Material supplied START
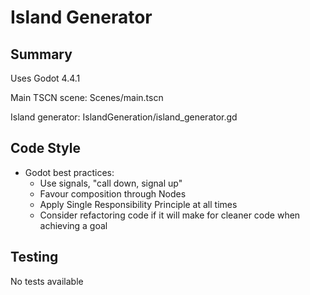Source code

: # Island Generator


## Summary
Uses Godot 4.4.1

Main TSCN scene: Scenes/main.tscn

Island generator: IslandGeneration/island_generator.gd

## Code Style

- Godot best practices:
    - Use signals, "call down, signal up"
    - Favour composition through Nodes
    - Apply Single Responsibility Principle at all times
    - Consider refactoring code if it will make for cleaner code when achieving a goal

## Testing

No tests available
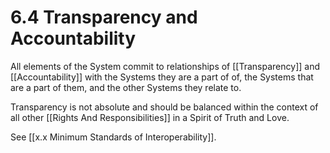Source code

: # 6.4 Transparency and Accountability 
All elements of the System commit to relationships of [[Transparency]] and [[Accountability]] with the Systems they are a part of of, the Systems that are a part of them, and the other Systems they relate to. 

Transparency is not absolute and should be balanced within the context of all other [[Rights And Responsibilities]] in a Spirit of Truth and Love. 

See [[x.x Minimum Standards of Interoperability]].  
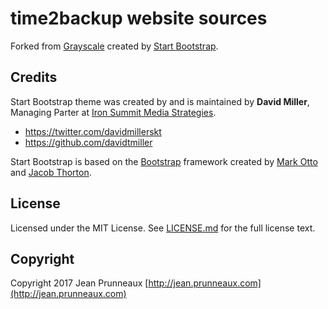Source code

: # time2backup website sources
Forked from [Grayscale](http://startbootstrap.com/template-overviews/grayscale/) created by [Start Bootstrap](http://startbootstrap.com/).

## Credits
Start Bootstrap theme was created by and is maintained by **David Miller**, Managing Parter at [Iron Summit Media Strategies](http://www.ironsummitmedia.com/).
* https://twitter.com/davidmillerskt
* https://github.com/davidtmiller

Start Bootstrap is based on the [Bootstrap](http://getbootstrap.com/) framework created by [Mark Otto](https://twitter.com/mdo) and [Jacob Thorton](https://twitter.com/fat).

## License
Licensed under the MIT License. See [LICENSE.md](LICENSE.md) for the full license text.

## Copyright
Copyright 2017 Jean Prunneaux [http://jean.prunneaux.com](http://jean.prunneaux.com)

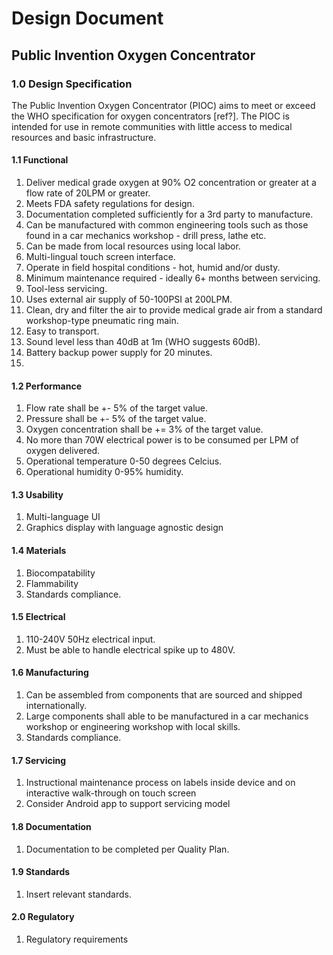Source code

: # Design Document
## Public Invention Oxygen Concentrator

### 1.0 Design Specification

The Public Invention Oxygen Concentrator (PIOC) aims to meet or exceed the WHO specification for oxygen concentrators [ref?]. The PIOC is intended for use in remote communities with little access to medical resources and basic infrastructure.

#### 1.1 Functional
1. Deliver medical grade oxygen at 90% O2 concentration or greater at a flow rate of 20LPM or greater.
1. Meets FDA safety regulations for design.
1. Documentation completed sufficiently for a 3rd party to manufacture.
1. Can be manufactured with common engineering tools such as those found in a car mechanics workshop - drill press, lathe etc.
1. Can be made from local resources using local labor.
1. Multi-lingual touch screen interface.
1. Operate in field hospital conditions - hot, humid and/or dusty.
1. Minimum maintenance required - ideally 6+ months between servicing.
1. Tool-less servicing.
1. Uses external air supply of 50-100PSI at 200LPM.
1. Clean, dry and filter the air to provide medical grade air from a standard workshop-type pneumatic ring main.
1. Easy to transport.
1. Sound level less than 40dB at 1m (WHO suggests 60dB).
1. Battery backup power supply for 20 minutes.
1. 
#### 1.2 Performance
1. Flow rate shall be +- 5% of the target value.
1. Pressure shall be +- 5% of the target value.
1. Oxygen concentration shall be += 3% of the target value.
1. No more than 70W electrical power is to be consumed per LPM of oxygen delivered.
1. Operational temperature 0-50 degrees Celcius.
1. Operational humidity 0-95% humidity.
#### 1.3 Usability
1. Multi-language UI
1. Graphics display with language agnostic design
#### 1.4 Materials
1. Biocompatability
1. Flammability
1. Standards compliance.
#### 1.5 Electrical
1. 110-240V 50Hz electrical input.
1. Must be able to handle electrical spike up to 480V.
#### 1.6 Manufacturing
1. Can be assembled from components that are sourced and shipped internationally.
1. Large components shall able to be manufactured in a car mechanics workshop or engineering workshop with local skills.
1. Standards compliance.
#### 1.7 Servicing
1. Instructional maintenance process on labels inside device and on interactive walk-through on touch screen
1. Consider Android app to support servicing model
#### 1.8 Documentation
1. Documentation to be completed per Quality Plan.
#### 1.9 Standards
1. Insert relevant standards.
#### 2.0 Regulatory
1. Regulatory requirements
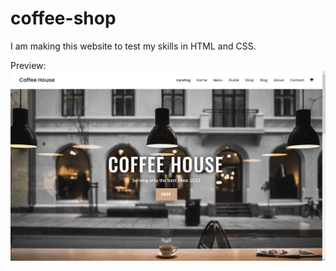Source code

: # coffee-shop
I am making this website to test my skills in HTML and CSS.

Preview:
<img src="img/preview.png" alt="preview">
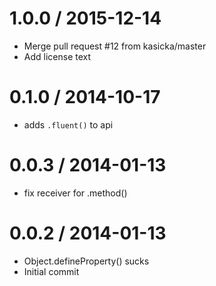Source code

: 
1.0.0 / 2015-12-14
  ====

  * Merge pull request #12 from kasicka/master
  * Add license text

0.1.0 / 2014-10-17
  ====

 * adds `.fluent()` to api

0.0.3 / 2014-01-13
  ====

 * fix receiver for .method()

0.0.2 / 2014-01-13
  ====

 * Object.defineProperty() sucks
 * Initial commit

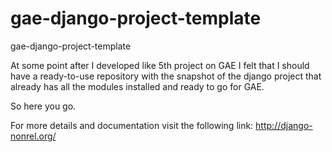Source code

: # gae-django-project-template
gae-django-project-template

At some point after I developed like 5th project on GAE I felt that I should have a ready-to-use repository with the snapshot of the django project that already has all the modules installed and ready to go for GAE.

So here you go.

For more details and documentation visit the following link:
http://django-nonrel.org/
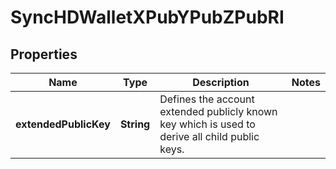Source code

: 

# SyncHDWalletXPubYPubZPubRI


## Properties

| Name | Type | Description | Notes |
|------------ | ------------- | ------------- | -------------|
|**extendedPublicKey** | **String** | Defines the account extended publicly known key which is used to derive all child public keys. |  |



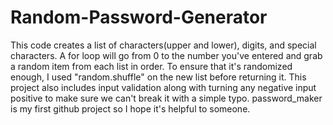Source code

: # Random-Password-Generator
This code creates a list of characters(upper and lower), digits, and special characters.
A for loop will go from 0 to the number you've entered and grab a random item from each list in order.
To ensure that it's randomized enough, I used "random.shuffle" on the new list before returning it.
This project also includes input validation along with turning any negative input positive to make sure we can't break it with a simple typo.
password_maker is my first github project so I hope it's helpful to someone.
Material supplied END
**Task statement**
In the data above, find the line containing "Start Bootstrap is" and the line containing "### 1.0 Design Specification". Repeat those two lines and everything between them exactly, minus the pictures.

**Output**
Start Bootstrap is based on the [Bootstrap](http://getbootstrap.com/) framework created by [Mark Otto](https://twitter.com/mdo) and [Jacob Thorton](https://twitter.com/fat).

## License
Licensed under the MIT License. See [LICENSE.md](LICENSE.md) for the full license text.

## Copyright
Copyright 2017 Jean Prunneaux [http://jean.prunneaux.com](http://jean.prunneaux.com)

Source code

: # Design Document
## Public Invention Oxygen Concentrator

### 1.0 Design Specification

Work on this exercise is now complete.